» **What you should do**
From the entries below, transcribe exactly the lines between the line holding "- I'm adding all restaurant information" and the line holding "those are not", inclusive; skip all other lines.

──────────────────────────────

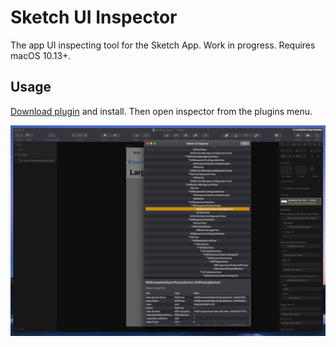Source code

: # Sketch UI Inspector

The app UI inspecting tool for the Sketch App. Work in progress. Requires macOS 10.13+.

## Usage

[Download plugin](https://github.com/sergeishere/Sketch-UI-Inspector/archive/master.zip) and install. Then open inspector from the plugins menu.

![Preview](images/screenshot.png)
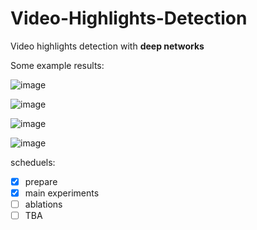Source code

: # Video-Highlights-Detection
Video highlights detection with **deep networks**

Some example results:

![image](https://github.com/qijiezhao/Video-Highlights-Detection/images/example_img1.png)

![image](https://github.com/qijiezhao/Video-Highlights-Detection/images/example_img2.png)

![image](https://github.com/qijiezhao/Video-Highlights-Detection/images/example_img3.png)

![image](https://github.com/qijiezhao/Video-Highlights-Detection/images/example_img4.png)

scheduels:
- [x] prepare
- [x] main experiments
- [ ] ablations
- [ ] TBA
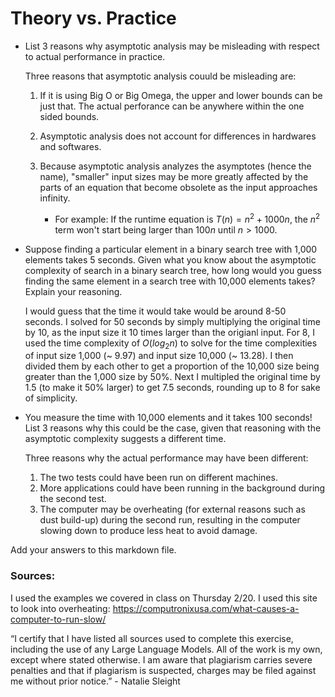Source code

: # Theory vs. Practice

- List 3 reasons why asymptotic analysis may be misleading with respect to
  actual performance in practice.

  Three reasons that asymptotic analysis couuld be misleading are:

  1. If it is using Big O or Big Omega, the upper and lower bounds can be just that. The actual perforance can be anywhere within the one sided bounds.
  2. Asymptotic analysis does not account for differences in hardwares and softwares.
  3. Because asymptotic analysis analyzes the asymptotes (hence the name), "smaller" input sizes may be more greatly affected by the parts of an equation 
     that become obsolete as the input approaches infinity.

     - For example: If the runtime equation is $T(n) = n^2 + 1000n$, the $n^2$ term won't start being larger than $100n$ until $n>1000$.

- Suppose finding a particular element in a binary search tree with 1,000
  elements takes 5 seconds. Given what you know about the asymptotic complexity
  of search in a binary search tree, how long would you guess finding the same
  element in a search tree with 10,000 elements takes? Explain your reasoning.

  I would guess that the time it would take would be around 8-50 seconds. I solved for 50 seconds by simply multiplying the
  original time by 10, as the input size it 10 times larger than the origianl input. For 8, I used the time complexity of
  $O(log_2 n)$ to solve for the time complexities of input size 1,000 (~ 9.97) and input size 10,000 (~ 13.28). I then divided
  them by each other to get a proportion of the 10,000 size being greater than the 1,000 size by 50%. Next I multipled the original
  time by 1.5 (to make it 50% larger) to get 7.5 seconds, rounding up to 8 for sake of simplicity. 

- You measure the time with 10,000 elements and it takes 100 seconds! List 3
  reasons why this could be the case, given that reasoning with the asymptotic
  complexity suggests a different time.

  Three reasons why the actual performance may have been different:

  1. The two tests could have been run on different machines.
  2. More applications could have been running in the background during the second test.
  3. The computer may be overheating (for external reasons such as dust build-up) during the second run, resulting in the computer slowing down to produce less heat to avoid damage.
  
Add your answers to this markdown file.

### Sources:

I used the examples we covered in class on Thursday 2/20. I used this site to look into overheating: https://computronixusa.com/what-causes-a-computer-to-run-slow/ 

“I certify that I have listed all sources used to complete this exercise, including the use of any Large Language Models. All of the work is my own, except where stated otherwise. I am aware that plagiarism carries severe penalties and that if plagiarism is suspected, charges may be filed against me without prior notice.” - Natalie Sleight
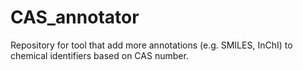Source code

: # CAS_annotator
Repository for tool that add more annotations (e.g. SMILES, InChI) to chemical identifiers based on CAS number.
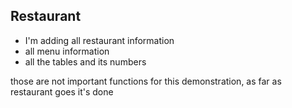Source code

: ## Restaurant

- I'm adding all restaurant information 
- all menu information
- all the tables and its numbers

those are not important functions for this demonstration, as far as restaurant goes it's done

──────────────────────────────

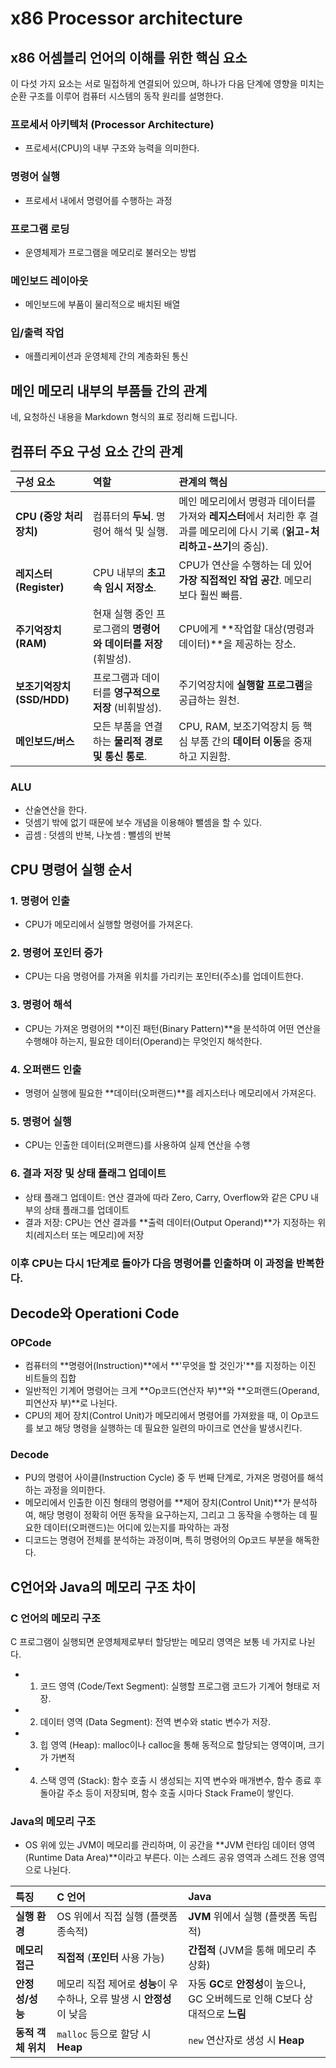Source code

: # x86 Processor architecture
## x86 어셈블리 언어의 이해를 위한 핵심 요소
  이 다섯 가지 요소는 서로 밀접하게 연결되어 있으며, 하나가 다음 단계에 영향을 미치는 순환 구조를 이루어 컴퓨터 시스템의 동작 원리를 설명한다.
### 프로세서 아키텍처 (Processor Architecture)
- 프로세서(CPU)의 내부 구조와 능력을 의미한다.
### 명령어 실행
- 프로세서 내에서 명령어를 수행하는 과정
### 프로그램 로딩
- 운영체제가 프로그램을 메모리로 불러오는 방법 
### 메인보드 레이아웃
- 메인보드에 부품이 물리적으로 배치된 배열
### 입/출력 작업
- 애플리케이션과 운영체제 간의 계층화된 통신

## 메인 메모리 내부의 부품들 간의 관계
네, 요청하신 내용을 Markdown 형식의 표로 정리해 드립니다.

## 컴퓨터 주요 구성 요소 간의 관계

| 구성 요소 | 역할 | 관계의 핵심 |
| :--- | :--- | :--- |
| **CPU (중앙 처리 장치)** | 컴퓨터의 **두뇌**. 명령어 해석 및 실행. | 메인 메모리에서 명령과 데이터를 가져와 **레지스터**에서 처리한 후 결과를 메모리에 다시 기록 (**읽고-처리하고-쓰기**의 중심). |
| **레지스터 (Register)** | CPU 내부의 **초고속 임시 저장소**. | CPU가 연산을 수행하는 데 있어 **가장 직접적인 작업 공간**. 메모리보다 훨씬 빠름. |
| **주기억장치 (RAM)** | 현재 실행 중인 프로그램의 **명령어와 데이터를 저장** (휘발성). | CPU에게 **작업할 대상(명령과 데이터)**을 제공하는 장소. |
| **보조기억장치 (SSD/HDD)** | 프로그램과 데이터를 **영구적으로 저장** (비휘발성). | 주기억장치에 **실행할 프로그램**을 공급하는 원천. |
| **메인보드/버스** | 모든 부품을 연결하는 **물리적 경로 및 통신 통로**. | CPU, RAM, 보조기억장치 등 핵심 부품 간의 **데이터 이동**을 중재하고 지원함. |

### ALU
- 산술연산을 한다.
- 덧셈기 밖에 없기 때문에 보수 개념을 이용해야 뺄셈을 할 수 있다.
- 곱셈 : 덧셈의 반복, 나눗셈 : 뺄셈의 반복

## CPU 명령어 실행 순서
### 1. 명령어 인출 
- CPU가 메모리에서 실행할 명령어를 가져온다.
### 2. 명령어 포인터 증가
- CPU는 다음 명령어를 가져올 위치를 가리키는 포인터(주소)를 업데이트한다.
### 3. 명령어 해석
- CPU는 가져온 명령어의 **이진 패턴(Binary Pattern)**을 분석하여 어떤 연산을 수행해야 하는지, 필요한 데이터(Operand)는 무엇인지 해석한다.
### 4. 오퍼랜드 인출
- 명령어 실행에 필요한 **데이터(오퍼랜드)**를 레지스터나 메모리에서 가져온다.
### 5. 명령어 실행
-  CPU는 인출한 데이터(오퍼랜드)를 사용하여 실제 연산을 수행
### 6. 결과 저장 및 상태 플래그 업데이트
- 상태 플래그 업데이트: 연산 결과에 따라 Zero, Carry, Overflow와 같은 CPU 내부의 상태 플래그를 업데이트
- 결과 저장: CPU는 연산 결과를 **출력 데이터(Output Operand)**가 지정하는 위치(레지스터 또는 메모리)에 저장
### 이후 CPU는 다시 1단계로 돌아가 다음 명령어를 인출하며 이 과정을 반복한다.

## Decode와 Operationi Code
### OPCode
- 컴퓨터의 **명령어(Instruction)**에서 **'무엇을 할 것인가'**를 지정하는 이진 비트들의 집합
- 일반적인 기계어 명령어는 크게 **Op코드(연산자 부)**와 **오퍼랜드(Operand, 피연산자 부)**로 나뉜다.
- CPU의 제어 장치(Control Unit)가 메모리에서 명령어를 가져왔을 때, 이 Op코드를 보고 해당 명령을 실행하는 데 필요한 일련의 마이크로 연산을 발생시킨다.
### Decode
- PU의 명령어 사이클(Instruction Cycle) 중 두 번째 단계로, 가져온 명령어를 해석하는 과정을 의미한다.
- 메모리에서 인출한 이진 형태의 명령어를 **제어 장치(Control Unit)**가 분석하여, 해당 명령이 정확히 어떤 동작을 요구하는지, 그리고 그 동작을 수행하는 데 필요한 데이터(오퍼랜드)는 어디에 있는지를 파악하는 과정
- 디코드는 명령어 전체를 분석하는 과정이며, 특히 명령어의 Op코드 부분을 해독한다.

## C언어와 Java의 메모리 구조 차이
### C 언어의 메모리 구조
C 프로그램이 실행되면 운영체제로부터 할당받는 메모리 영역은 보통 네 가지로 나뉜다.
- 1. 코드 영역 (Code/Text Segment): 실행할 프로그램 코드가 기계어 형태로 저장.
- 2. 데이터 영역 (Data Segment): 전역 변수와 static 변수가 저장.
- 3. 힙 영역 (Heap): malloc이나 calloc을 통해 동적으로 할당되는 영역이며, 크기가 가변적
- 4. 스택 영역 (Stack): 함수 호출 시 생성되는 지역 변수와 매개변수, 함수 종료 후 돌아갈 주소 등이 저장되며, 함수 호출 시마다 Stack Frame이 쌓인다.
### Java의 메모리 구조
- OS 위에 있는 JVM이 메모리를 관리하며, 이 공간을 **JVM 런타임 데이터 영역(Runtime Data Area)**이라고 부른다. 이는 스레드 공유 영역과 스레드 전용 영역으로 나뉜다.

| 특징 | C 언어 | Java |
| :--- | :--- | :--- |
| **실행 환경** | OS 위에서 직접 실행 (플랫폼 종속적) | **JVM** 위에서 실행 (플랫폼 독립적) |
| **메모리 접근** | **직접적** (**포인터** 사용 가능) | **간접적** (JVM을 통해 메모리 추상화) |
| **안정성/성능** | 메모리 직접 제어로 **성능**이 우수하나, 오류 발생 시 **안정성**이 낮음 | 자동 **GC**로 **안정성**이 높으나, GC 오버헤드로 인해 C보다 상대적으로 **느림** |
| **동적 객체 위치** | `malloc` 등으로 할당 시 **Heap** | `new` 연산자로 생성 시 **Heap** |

──────────────────────────────

» **Solved problem**
- I'm adding all restaurant information 
- all menu information
- all the tables and its numbers

those are not important functions for this demonstration, as far as restaurant goes it's done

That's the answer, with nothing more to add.